> [Task requirements] Although the data below holds other lines too, output only those from the line with "Source code" up to and including the line with "The backend accepts", exactly as they appear.

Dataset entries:
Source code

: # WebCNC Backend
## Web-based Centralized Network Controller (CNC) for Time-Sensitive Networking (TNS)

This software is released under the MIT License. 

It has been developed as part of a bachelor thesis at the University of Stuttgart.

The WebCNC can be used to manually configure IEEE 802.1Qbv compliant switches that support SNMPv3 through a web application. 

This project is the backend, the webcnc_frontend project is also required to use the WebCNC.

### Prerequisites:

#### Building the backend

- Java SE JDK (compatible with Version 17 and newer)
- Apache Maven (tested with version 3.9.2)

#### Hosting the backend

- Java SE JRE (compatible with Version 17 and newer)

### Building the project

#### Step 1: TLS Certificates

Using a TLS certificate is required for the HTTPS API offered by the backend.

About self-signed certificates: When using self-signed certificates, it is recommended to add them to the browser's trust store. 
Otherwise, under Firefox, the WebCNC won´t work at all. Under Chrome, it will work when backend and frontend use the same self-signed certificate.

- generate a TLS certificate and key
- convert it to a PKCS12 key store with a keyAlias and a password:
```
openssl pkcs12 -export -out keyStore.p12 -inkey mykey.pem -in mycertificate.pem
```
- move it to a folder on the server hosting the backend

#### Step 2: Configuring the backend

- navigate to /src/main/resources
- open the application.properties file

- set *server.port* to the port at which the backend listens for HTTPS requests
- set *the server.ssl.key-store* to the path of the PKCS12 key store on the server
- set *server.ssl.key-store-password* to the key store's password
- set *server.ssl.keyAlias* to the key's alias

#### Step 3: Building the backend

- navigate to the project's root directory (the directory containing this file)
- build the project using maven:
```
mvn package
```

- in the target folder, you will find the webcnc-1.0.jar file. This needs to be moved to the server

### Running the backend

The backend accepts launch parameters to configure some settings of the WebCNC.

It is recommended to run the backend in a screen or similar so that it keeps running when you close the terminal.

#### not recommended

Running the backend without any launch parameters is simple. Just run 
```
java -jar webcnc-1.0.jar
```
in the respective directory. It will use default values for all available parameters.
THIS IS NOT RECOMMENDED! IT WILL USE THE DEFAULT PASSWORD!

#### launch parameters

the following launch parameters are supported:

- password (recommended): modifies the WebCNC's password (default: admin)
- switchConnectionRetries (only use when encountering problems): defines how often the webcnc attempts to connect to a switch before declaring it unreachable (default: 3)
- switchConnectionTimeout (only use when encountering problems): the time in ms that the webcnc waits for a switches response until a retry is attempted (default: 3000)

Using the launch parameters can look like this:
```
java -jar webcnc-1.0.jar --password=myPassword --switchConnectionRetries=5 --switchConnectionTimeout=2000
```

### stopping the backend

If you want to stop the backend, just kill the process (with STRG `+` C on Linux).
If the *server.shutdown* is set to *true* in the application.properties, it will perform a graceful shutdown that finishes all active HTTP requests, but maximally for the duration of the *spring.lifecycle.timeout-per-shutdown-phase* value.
--
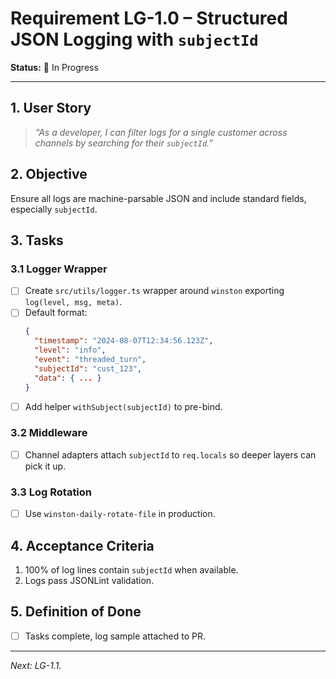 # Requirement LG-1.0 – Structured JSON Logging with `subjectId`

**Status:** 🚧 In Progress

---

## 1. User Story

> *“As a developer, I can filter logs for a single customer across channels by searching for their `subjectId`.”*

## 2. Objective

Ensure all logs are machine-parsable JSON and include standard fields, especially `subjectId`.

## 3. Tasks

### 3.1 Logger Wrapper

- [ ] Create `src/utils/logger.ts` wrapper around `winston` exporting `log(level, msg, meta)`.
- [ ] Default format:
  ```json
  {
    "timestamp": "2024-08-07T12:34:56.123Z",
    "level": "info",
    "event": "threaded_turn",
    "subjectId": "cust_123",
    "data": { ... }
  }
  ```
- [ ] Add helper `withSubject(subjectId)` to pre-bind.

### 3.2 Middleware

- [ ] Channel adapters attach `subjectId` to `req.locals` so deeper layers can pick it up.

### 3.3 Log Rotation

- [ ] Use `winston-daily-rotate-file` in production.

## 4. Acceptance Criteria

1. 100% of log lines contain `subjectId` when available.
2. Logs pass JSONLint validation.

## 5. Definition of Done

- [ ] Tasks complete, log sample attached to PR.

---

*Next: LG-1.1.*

> [Problem solution]
Source code

: # WebCNC Backend
## Web-based Centralized Network Controller (CNC) for Time-Sensitive Networking (TNS)

This software is released under the MIT License. 

It has been developed as part of a bachelor thesis at the University of Stuttgart.

The WebCNC can be used to manually configure IEEE 802.1Qbv compliant switches that support SNMPv3 through a web application. 

This project is the backend, the webcnc_frontend project is also required to use the WebCNC.

### Prerequisites:

#### Building the backend

- Java SE JDK (compatible with Version 17 and newer)
- Apache Maven (tested with version 3.9.2)

#### Hosting the backend

- Java SE JRE (compatible with Version 17 and newer)

### Building the project

#### Step 1: TLS Certificates

Using a TLS certificate is required for the HTTPS API offered by the backend.

About self-signed certificates: When using self-signed certificates, it is recommended to add them to the browser's trust store. 
Otherwise, under Firefox, the WebCNC won´t work at all. Under Chrome, it will work when backend and frontend use the same self-signed certificate.

- generate a TLS certificate and key
- convert it to a PKCS12 key store with a keyAlias and a password:
```
openssl pkcs12 -export -out keyStore.p12 -inkey mykey.pem -in mycertificate.pem
```
- move it to a folder on the server hosting the backend

#### Step 2: Configuring the backend

- navigate to /src/main/resources
- open the application.properties file

- set *server.port* to the port at which the backend listens for HTTPS requests
- set *the server.ssl.key-store* to the path of the PKCS12 key store on the server
- set *server.ssl.key-store-password* to the key store's password
- set *server.ssl.keyAlias* to the key's alias

#### Step 3: Building the backend

- navigate to the project's root directory (the directory containing this file)
- build the project using maven:
```
mvn package
```

- in the target folder, you will find the webcnc-1.0.jar file. This needs to be moved to the server

### Running the backend

The backend accepts launch parameters to configure some settings of the WebCNC.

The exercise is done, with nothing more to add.